Originally published in Uber Engineering, June 9, 2017
At Uber, event forecasting enables us to future-proof our services based on anticipated user demand. The goal is to accurately predict where, when, and how many ride requests Uber will receive at any given time.
Extreme events—peak travel times such as holidays, concerts, inclement weather, and sporting events—only heighten the importance of forecasting for operations planning. Calculating demand time series forecasting during extreme events is a critical component of anomaly detection, optimal resource allocation, and budgeting.
Although extreme event forecasting is a crucial piece of Uber operations, data sparsity makes accurate prediction challenging. Consider New Year’s Eve (NYE), one of the busiest dates for Uber. We only have a handful of NYEs to work with, and each instance might have a different cohort of users. In addition to historical data, extreme event prediction also depends on numerous external factors, including weather, population growth, and marketing changes such as driver incentives.
A combination of classical time series models, such as those found in the standard R forecast package, and machine learning methods are often used to forecast special events.

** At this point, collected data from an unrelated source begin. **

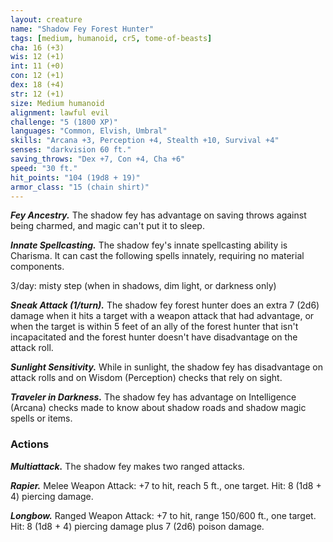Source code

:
 ```yaml
---
layout: creature
name: "Shadow Fey Forest Hunter"
tags: [medium, humanoid, cr5, tome-of-beasts]
cha: 16 (+3)
wis: 12 (+1)
int: 11 (+0)
con: 12 (+1)
dex: 18 (+4)
str: 12 (+1)
size: Medium humanoid
alignment: lawful evil
challenge: "5 (1800 XP)"
languages: "Common, Elvish, Umbral"
skills: "Arcana +3, Perception +4, Stealth +10, Survival +4"
senses: "darkvision 60 ft."
saving_throws: "Dex +7, Con +4, Cha +6"
speed: "30 ft."
hit_points: "104 (19d8 + 19)"
armor_class: "15 (chain shirt)"
---
```


***Fey Ancestry.*** The shadow fey has advantage on saving throws against being charmed, and magic can't put it to sleep.

***Innate Spellcasting.*** The shadow fey's innate spellcasting ability is Charisma. It can cast the following spells innately, requiring no material components.

3/day: misty step (when in shadows, dim light, or darkness only)

***Sneak Attack (1/turn).*** The shadow fey forest hunter does an extra 7 (2d6) damage when it hits a target with a weapon attack that had advantage, or when the target is within 5 feet of an ally of the forest hunter that isn't incapacitated and the forest hunter doesn't have disadvantage on the attack roll.

***Sunlight Sensitivity.*** While in sunlight, the shadow fey has disadvantage on attack rolls and on Wisdom (Perception) checks that rely on sight.

***Traveler in Darkness.*** The shadow fey has advantage on Intelligence (Arcana) checks made to know about shadow roads and shadow magic spells or items.

### Actions

***Multiattack.*** The shadow fey makes two ranged attacks.

***Rapier.*** Melee Weapon Attack: +7 to hit, reach 5 ft., one target. Hit: 8 (1d8 + 4) piercing damage.

***Longbow.*** Ranged Weapon Attack: +7 to hit, range 150/600 ft., one target. Hit: 8 (1d8 + 4) piercing damage plus 7 (2d6) poison damage.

These approaches, however, are neither flexible nor scalable enough for Uber.
In this article, we introduce an Uber forecasting model that combines historical data and external factors to more precisely predict extreme events, highlighting its new architecture and how it compares to our previous model.
Creating Uber’s new extreme event forecasting model
Over time, we realized that in order to grow at scale we needed to upgrade our forecasting model to accurately predict extreme events across Uber markets.